ENTRIES SUPPLIED:

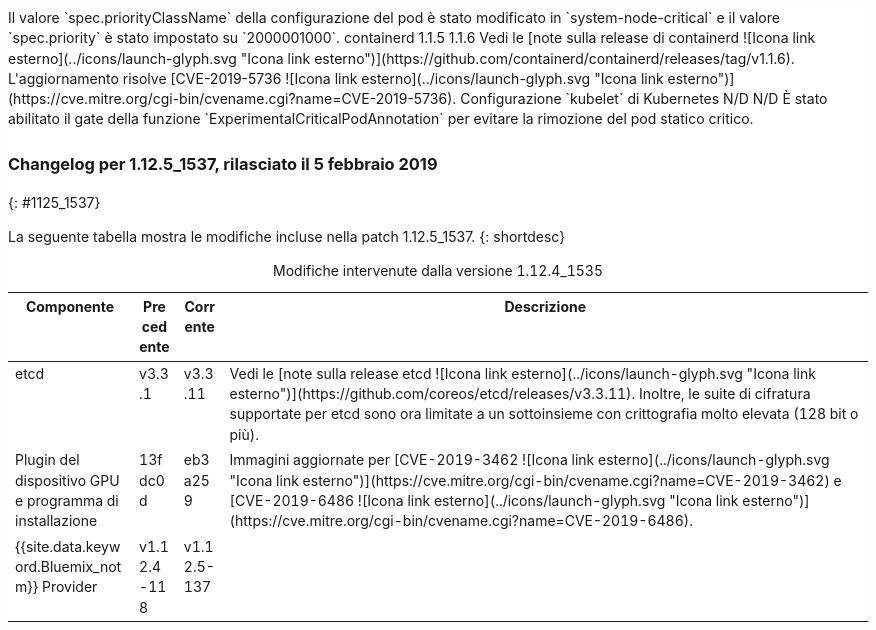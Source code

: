 <td>Il valore `spec.priorityClassName` della configurazione del pod è stato modificato in `system-node-critical` e il valore `spec.priority` è stato impostato su `2000001000`.</td>
</tr>
<tr>
<td>containerd</td>
<td>1.1.5</td>
<td>1.1.6</td>
<td>Vedi le [note sulla release di containerd ![Icona link esterno](../icons/launch-glyph.svg "Icona link esterno")](https://github.com/containerd/containerd/releases/tag/v1.1.6). L'aggiornamento risolve [CVE-2019-5736 ![Icona link esterno](../icons/launch-glyph.svg "Icona link esterno")](https://cve.mitre.org/cgi-bin/cvename.cgi?name=CVE-2019-5736).</td>
</tr>
<tr>
<td>Configurazione `kubelet` di Kubernetes</td>
<td>N/D</td>
<td>N/D</td>
<td>È stato abilitato il gate della funzione `ExperimentalCriticalPodAnnotation` per evitare la rimozione del pod statico critico.</td>
</tr>
</tbody>
</table>

### Changelog per 1.12.5_1537, rilasciato il 5 febbraio 2019
{: #1125_1537}

La seguente tabella mostra le modifiche incluse nella patch 1.12.5_1537.
{: shortdesc}

<table summary="Modifiche intervenute dalla versione 1.12.4_1535">
<caption>Modifiche intervenute dalla versione 1.12.4_1535</caption>
<thead>
<tr>
<th>Componente</th>
<th>Precedente</th>
<th>Corrente</th>
<th>Descrizione</th>
</tr>
</thead>
<tbody>
<tr>
<td>etcd</td>
<td>v3.3.1</td>
<td>v3.3.11</td>
<td>Vedi le [note sulla release etcd ![Icona link esterno](../icons/launch-glyph.svg "Icona link esterno")](https://github.com/coreos/etcd/releases/v3.3.11). Inoltre, le suite di cifratura supportate per etcd sono ora limitate a un sottoinsieme con crittografia molto elevata (128 bit o più).</td>
</tr>
<tr>
<td>Plugin del dispositivo GPU e programma di installazione</td>
<td>13fdc0d</td>
<td>eb3a259</td>
<td>Immagini aggiornate per [CVE-2019-3462 ![Icona link esterno](../icons/launch-glyph.svg "Icona link esterno")](https://cve.mitre.org/cgi-bin/cvename.cgi?name=CVE-2019-3462) e [CVE-2019-6486 ![Icona link esterno](../icons/launch-glyph.svg "Icona link esterno")](https://cve.mitre.org/cgi-bin/cvename.cgi?name=CVE-2019-6486).</td>
</tr>
<tr>
<td>{{site.data.keyword.Bluemix_notm}} Provider</td>
<td>v1.12.4-118</td>
<td>v1.12.5-137</td>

EXERCISE: Go through the lines of the material, counting those with the word "table"; afterward give only the total.

YOUR RESPONSE: 2